Slavery, through the new power, will take its place in the Parliament of mankind, with the immunities of an independent nation, ready always to uphold and advance itself, and organized as an unrelenting Propaganda of the new faith. A power having its inspiration in such a Barbarism must be essentially barbarous; founded on the asserted right to whip women and sell children, it must assume a character of disgusting hardihood; and openly professing determination to revolutionize the public opinion of the world, it must be in open schism with Civilization itself, so that all its influences will be wild, savage, brutal, and all its offspring kindred in character.

“Pards gender pards; from tigers tigers spring;

No doves are hatched beneath a vulture’s wing.”[137]

Such a power, from very nature, must be despotism at home “tempered only by assassination,” with the cotton-field for its Siberia,—while abroad it must be aggressive, dangerous, and revolting, in itself a Magnum Latrocinium, whose fellowship can have nothing but “the filthiness of evil,” and whose very existence will be an intolerable nuisance. When Dante, in the vindictive judgment hurled against his own Florence, called it bordello, he did not use a term too strong for the mighty house of ill-fame which the Christian powers are now asked for the first time to license.
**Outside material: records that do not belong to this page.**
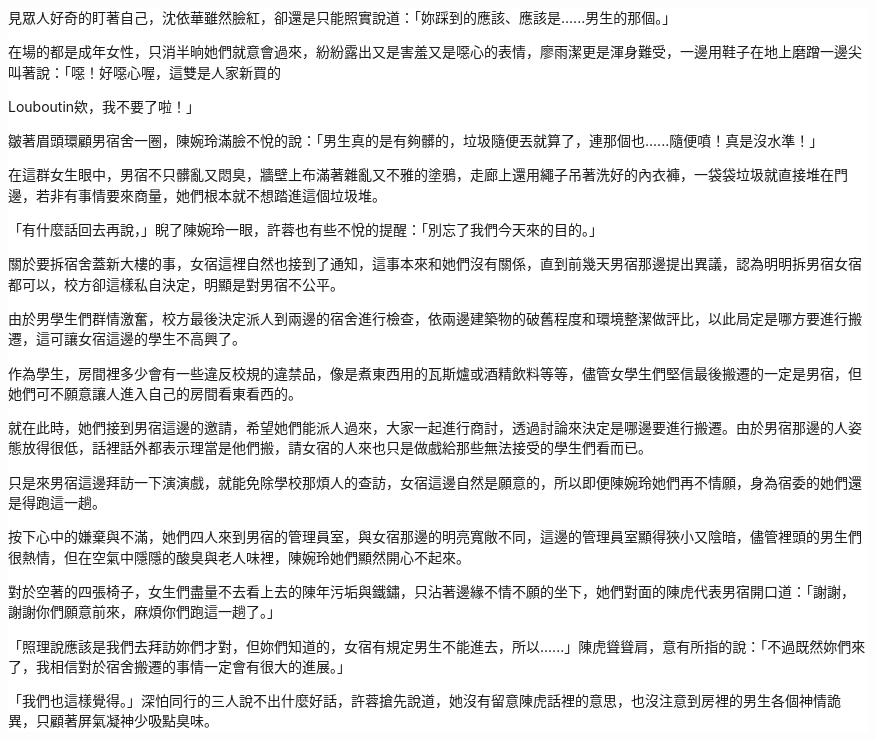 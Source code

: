 



見眾人好奇的盯著自己，沈依華雖然臉紅，卻還是只能照實說道：「妳踩到的應該、應該是......男生的那個。」





在場的都是成年女性，只消半晌她們就意會過來，紛紛露出又是害羞又是噁心的表情，廖雨潔更是渾身難受，一邊用鞋子在地上磨蹭一邊尖叫著說：「噁！好噁心喔，這雙是人家新買的

Louboutin欸，我不要了啦！」



皺著眉頭環顧男宿舍一圈，陳婉玲滿臉不悅的說：「男生真的是有夠髒的，垃圾隨便丟就算了，連那個也......隨便噴！真是沒水準！」



在這群女生眼中，男宿不只髒亂又悶臭，牆壁上布滿著雜亂又不雅的塗鴉，走廊上還用繩子吊著洗好的內衣褲，一袋袋垃圾就直接堆在門邊，若非有事情要來商量，她們根本就不想踏進這個垃圾堆。





「有什麼話回去再說，」睨了陳婉玲一眼，許蓉也有些不悅的提醒：「別忘了我們今天來的目的。」





關於要拆宿舍蓋新大樓的事，女宿這裡自然也接到了通知，這事本來和她們沒有關係，直到前幾天男宿那邊提出異議，認為明明拆男宿女宿都可以，校方卻這樣私自決定，明顯是對男宿不公平。





由於男學生們群情激奮，校方最後決定派人到兩邊的宿舍進行檢查，依兩邊建築物的破舊程度和環境整潔做評比，以此局定是哪方要進行搬遷，這可讓女宿這邊的學生不高興了。





作為學生，房間裡多少會有一些違反校規的違禁品，像是煮東西用的瓦斯爐或酒精飲料等等，儘管女學生們堅信最後搬遷的一定是男宿，但她們可不願意讓人進入自己的房間看東看西的。





就在此時，她們接到男宿這邊的邀請，希望她們能派人過來，大家一起進行商討，透過討論來決定是哪邊要進行搬遷。由於男宿那邊的人姿態放得很低，話裡話外都表示理當是他們搬，請女宿的人來也只是做戲給那些無法接受的學生們看而已。



只是來男宿這邊拜訪一下演演戲，就能免除學校那煩人的查訪，女宿這邊自然是願意的，所以即便陳婉玲她們再不情願，身為宿委的她們還是得跑這一趟。



按下心中的嫌棄與不滿，她們四人來到男宿的管理員室，與女宿那邊的明亮寬敞不同，這邊的管理員室顯得狹小又陰暗，儘管裡頭的男生們很熱情，但在空氣中隱隱的酸臭與老人味裡，陳婉玲她們顯然開心不起來。



對於空著的四張椅子，女生們盡量不去看上去的陳年污垢與鐵鏽，只沾著邊緣不情不願的坐下，她們對面的陳虎代表男宿開口道：「謝謝，謝謝你們願意前來，麻煩你們跑這一趟了。」





「照理說應該是我們去拜訪妳們才對，但妳們知道的，女宿有規定男生不能進去，所以......」陳虎聳聳肩，意有所指的說：「不過既然妳們來了，我相信對於宿舍搬遷的事情一定會有很大的進展。」





「我們也這樣覺得。」深怕同行的三人說不出什麼好話，許蓉搶先說道，她沒有留意陳虎話裡的意思，也沒注意到房裡的男生各個神情詭異，只顧著屏氣凝神少吸點臭味。


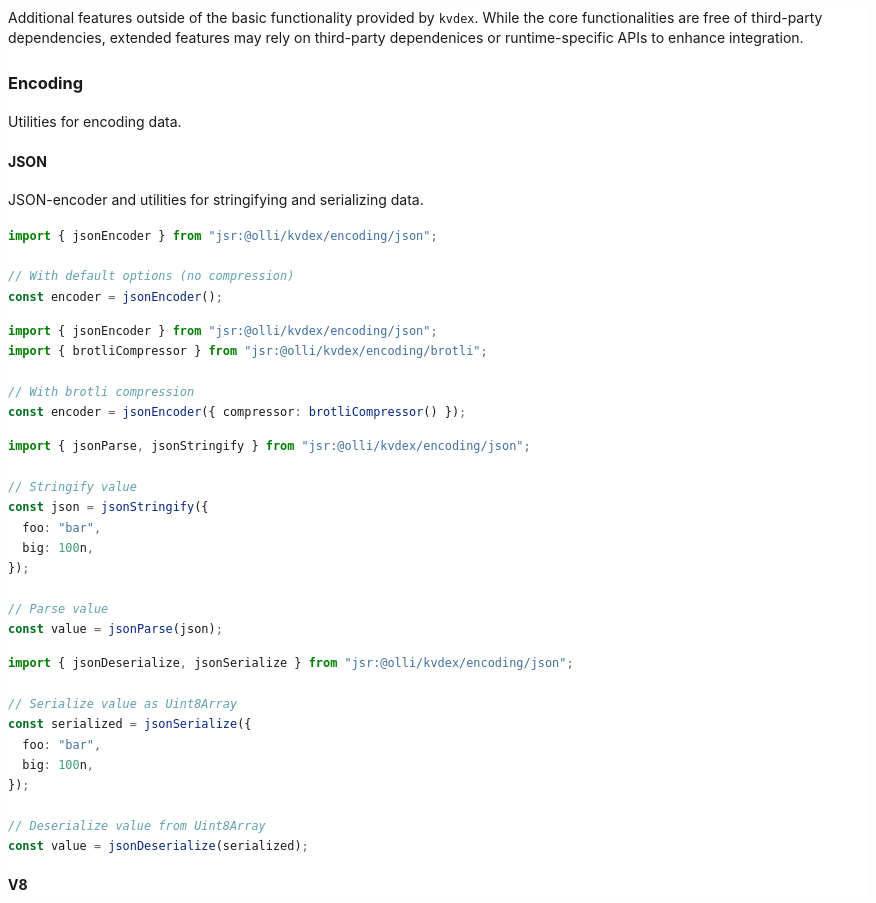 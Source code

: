 Additional features outside of the basic functionality provided by `kvdex`.
While the core functionalities are free of third-party dependencies, extended
features may rely on third-party dependenices or runtime-specific APIs to
enhance integration.

### Encoding

Utilities for encoding data.

#### JSON

JSON-encoder and utilities for stringifying and serializing data.

```ts
import { jsonEncoder } from "jsr:@olli/kvdex/encoding/json";

// With default options (no compression)
const encoder = jsonEncoder();
```

```ts
import { jsonEncoder } from "jsr:@olli/kvdex/encoding/json";
import { brotliCompressor } from "jsr:@olli/kvdex/encoding/brotli";

// With brotli compression
const encoder = jsonEncoder({ compressor: brotliCompressor() });
```

```ts
import { jsonParse, jsonStringify } from "jsr:@olli/kvdex/encoding/json";

// Stringify value
const json = jsonStringify({
  foo: "bar",
  big: 100n,
});

// Parse value
const value = jsonParse(json);
```

```ts
import { jsonDeserialize, jsonSerialize } from "jsr:@olli/kvdex/encoding/json";

// Serialize value as Uint8Array
const serialized = jsonSerialize({
  foo: "bar",
  big: 100n,
});

// Deserialize value from Uint8Array
const value = jsonDeserialize(serialized);
```

#### V8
Such must be the character of the new power. But, though only a recent wrong, and pleading no prescription, the illimitable audacity of its nature can hesitate at nothing; nor is there anything offensive or detestable it will not absorb into itself. It will be an Ishmael, with hand against every man. It will be a brood of Harpies, defiling all it cannot steal. It will be the one-eyed Cyclop of nations, seeing only through Slavery, spurning all as fools who do not see likewise, and bellowing forth in savage egotism,—

“Know, then, we Cyclops are a race above

Those air-bred people and their goat-nursed Jove;

And learn our power proceeds with thee and thine

Not as he wills, but as ourselves incline.”[138]